ProbateProbate is a legal proceeding in which a deceased person's property is distributed to his or her heirs. At Steamboat Lawyers Group, PLLC we are here to assist at every step of the process, from the appointment of the administrator of an estate to the final distribution of assets. We offer experienced, compassionate counsel, respectful of both emotional and legal needs. Our commitment is to work through any will contests with sensitivity and proficiency.
What is Probate?
Probate is the legal process for distribution of assets after death. Under Colorado law, all wills and intestate estates must be probated. The beneficiaries of the estate are designated by the deceased in a will. If there is no will, the heirs are designated by Colorado law. Probate proceedings are governed by the law of the state where the deceased person maintained legal residence at the time of death as well as by the probate law of any other state where the deceased owned property at the time of death.
In Colorado there are three types of probates for both wills and intestate estate:
- Small estates (under $50,000 and no real property),
- Uncontested estates ("Informal Probate"), and
- Contested estates and invalid or questionable wills ("Formal Probate").
The Probate proceeding is handled by the District Court in the county of the deceased's residence. A personal representative is appointed to oversee the estate and, who, after payment of the deceased's debts, taxes and administrative expenses, distributes the deceased's property to the heirs or beneficiaries. All wills and intestate estates must be probated, but the degree of court involvement depends on the complexity of each case.
Probate includes appraising the property and paying debts and taxes before the property is distributed to beneficiaries according to the will. Steamboat Lawyers Group, PLLC can assist with any of the following probate matters:
- Proving the validity of the will
- Naming an executor to handle matters
- Determination of estate size and nature of proceeding
- Notifying creditors
- Publishing legal notices
- Appraisal and/or selling property if appropriate
- Preparation of accountings
- Distributing assets
- Paying off debts and taxes
Estates not subject to Probate:
Depending on how your assets are owned, your estate may not have to go through the probate process because your will may not control the distribution of some or all of your assets. There are certain types of assets that are not governed or distributed per the terms of a will. Only property that was owned by you in your individual name (and that does not have a beneficiary designation) is controlled by the will. Probate is not necessary for assets held as "joint tenants with rights of survivorship" or assets governed by a contractual designation of beneficiary such as a life insurance policy or a 401(k) plan.

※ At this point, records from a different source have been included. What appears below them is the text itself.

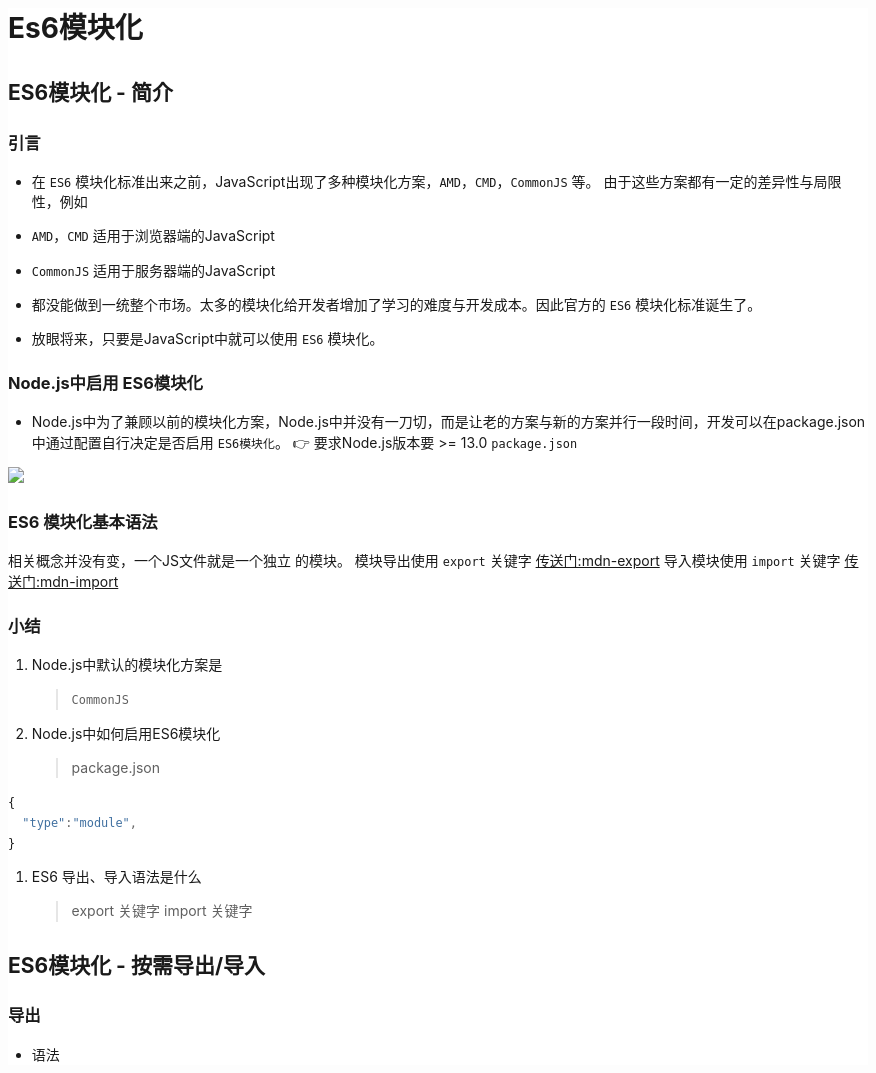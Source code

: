 # Es6模块化

## ES6模块化 - 简介

### 引言

- 在 `ES6` 模块化标准出来之前，JavaScript出现了多种模块化方案，`AMD`，`CMD`，`CommonJS` 等。 由于这些方案都有一定的差异性与局限性，例如

- `AMD`，`CMD`  适用于浏览器端的JavaScript
- `CommonJS`   适用于服务器端的JavaScript

- 都没能做到一统整个市场。太多的模块化给开发者增加了学习的难度与开发成本。因此官方的 `ES6` 模块化标准诞生了。

- 放眼将来，只要是JavaScript中就可以使用 `ES6` 模块化。

### Node.js中启用 ES6模块化

- Node.js中为了兼顾以前的模块化方案，Node.js中并没有一刀切，而是让老的方案与新的方案并行一段时间，开发可以在package.json中通过配置自行决定是否启用 `ES6模块化`。 :point_right: 要求Node.js版本要 >= 13.0 `package.json`

<img src="https://img-blog.csdnimg.cn/e5657a19f3e940e1a9458bcc65e23b64.webp">

### ES6 模块化基本语法

相关概念并没有变，一个JS文件就是一个独立 的模块。 模块导出使用 `export` 关键字	[传送门:mdn-export](https://developer.mozilla.org/zh-CN/docs/Web/JavaScript/Reference/Statements/export) 导入模块使用 `import` 关键字	[传送门:mdn-import](https://developer.mozilla.org/zh-CN/docs/Web/JavaScript/Reference/Statements/import)

### 小结

1. Node.js中默认的模块化方案是

   > `CommonJS`

2. Node.js中如何启用ES6模块化

   > package.json

```javascript
{
  "type":"module",
}
```

1. ES6 导出、导入语法是什么

   > export 关键字 import 关键字

## ES6模块化 - 按需导出/导入

### 导出

- 语法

It should be noted, however, that Colorado law requires that a decedent's will be filed (lodged) with the District Court in which the decedent was domiciled within ten days of the decedent's passing, even if no probate administration is expected.
When a probate case turns into a litigation matter, the legal issues change significantly. What was once an ordinary trust or estate has become a complicated, contested lawsuit. At Steamboat Lawyers Group, we understand the complex legal issues that can and do arise in probate litigation. We also recognize that probate matters can be very emotional and hinge on sensitive issues. We are here to assist you.
We handle a wide variety of probate litigation issues, including:
- Will contests
- Undue influence and incapacity claims
- Interference with inheritance rights
- Creditor disputes
- Trust disputes
- Family partnerships
- Interpretation of document language
- Fiduciary or trustee misconduct
We can also assist you with the filing of your ancillary probate, which is applicable when the decedent dies in another state but owns property in Colorado. In that case, we would open an ancillary probate in the county in which property is located to administer and distribute the Colorado assets of the decedent to the appropriate heirs.